Improving body composition and losing fat can get very complex, hormones play an important role on whether you lose fat or you hit a plateau if you only consider calories you are not paying attention at your hormones and this can stop your progress, if insulin and cortisol are high it´s harder to burn fat, if growth hormone is low your body can´t build or maintain muscle, if leptin and ghrelin are out of balance you´ll over eat and those extra calories can come from unhealthy food thanks to the increase on cravings for simple carbohydrates.

When trying to lose weight, you must consider it as a lifestyle change, slow and steady always wins. You can change your body and your life completely in 6 months to a year, 6 months is a small period of time to change your body and to live healthier.

Stop trying to lose weight fast, and stop following low calorie diets that fail long-term. Focus on making changes to your lifestyle, start creating good habits that will lead to the physique you want, living healthy and happy.

Following a healthy nutrition program based on fresh foods, doing resistance training to maintain and build muscle and adding some cardio to help you lose fat faster, getting enough good quality sleep every night, lowering stress with breathing techniques and getting the right mindset through meditation is what´s going to make it possible for you to get in your best shape and sustain.

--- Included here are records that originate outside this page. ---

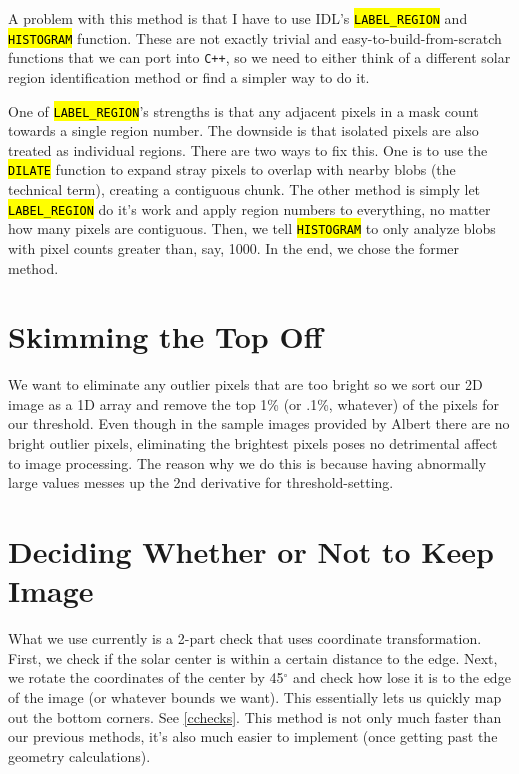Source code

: \documentclass[10pt]{scrartcl}
\begin{document}
A problem with this method is that I have to use IDL's \hl{\texttt{LABEL\_REGION}} and \hl{\texttt{HISTOGRAM}} function. These are not exactly trivial and easy-to-build-from-scratch functions that we can port into \texttt{C++}, so we need to either think of a different solar region identification method or find a simpler way to do it. 

One of \hl{\texttt{LABEL\_REGION}}'s strengths is that any adjacent pixels in a mask count towards a single region number. The downside is that isolated pixels are also treated as individual regions. There are two ways to fix this. One is to use the \hl{\texttt{DILATE}} function to expand stray pixels to overlap with nearby blobs (the technical term), creating a contiguous chunk. The other method is simply let \hl{\texttt{LABEL\_REGION}} do it's work and apply region numbers to everything, no matter how many pixels are contiguous. Then, we tell \hl{\texttt{HISTOGRAM}} to only analyze blobs with pixel counts greater than, say, 1000. In the end, we chose the former method.


\clearpage

\section{Skimming the Top Off} %
\label{sec:skimming_the_top_off}
We want to eliminate any outlier pixels that are too bright so we sort our 2D image as a 1D array and remove the top 1\% (or .1\%, whatever) of the pixels for our threshold. Even though in the sample images provided by Albert there are no bright outlier pixels, eliminating the brightest pixels poses no detrimental affect to image processing. The reason why we do this is because having abnormally large values messes up the 2nd derivative for threshold-setting.

\section{Deciding Whether or Not to Keep Image} %
\label{sec:deciding_whether_or_not_to_keep_image}
What we use currently is a 2-part check that uses coordinate transformation. First, we check if the solar center is within a certain distance to the edge. Next, we rotate the coordinates of the center by 45$^\circ$ and check how lose it is to the edge of the image (or whatever bounds we want). This essentially lets us quickly map out the bottom corners. See \cref{cchecks}. This method is not only much faster than our previous methods, it's also much easier to implement (once getting past the geometry calculations). \\
\end{document}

Not getting enough good quality sleep is another problem that can block your results, getting at least 6 hours of good quality sleep every night is necessary. Your body recovers and lose fat while sleeping, most of the job is done while you sleep so if you want the best results possible you need to make sure that you´re getting through all phases of sleep for a couple times.

Stress also impacts our results, if you have chronic stress you won´t get the best results, your body can´t recover properly if it´s always stressed out. In this case it´s more important for it to stay alert and keep you safe instead of recovering and burning fat, you also need to consider that fat loss is not a priority for your body this is why you need to force it to a certain point without causing damage, the way to force it is through exercise and nutrition by eating less and you let it recover through sleep and low stress levels.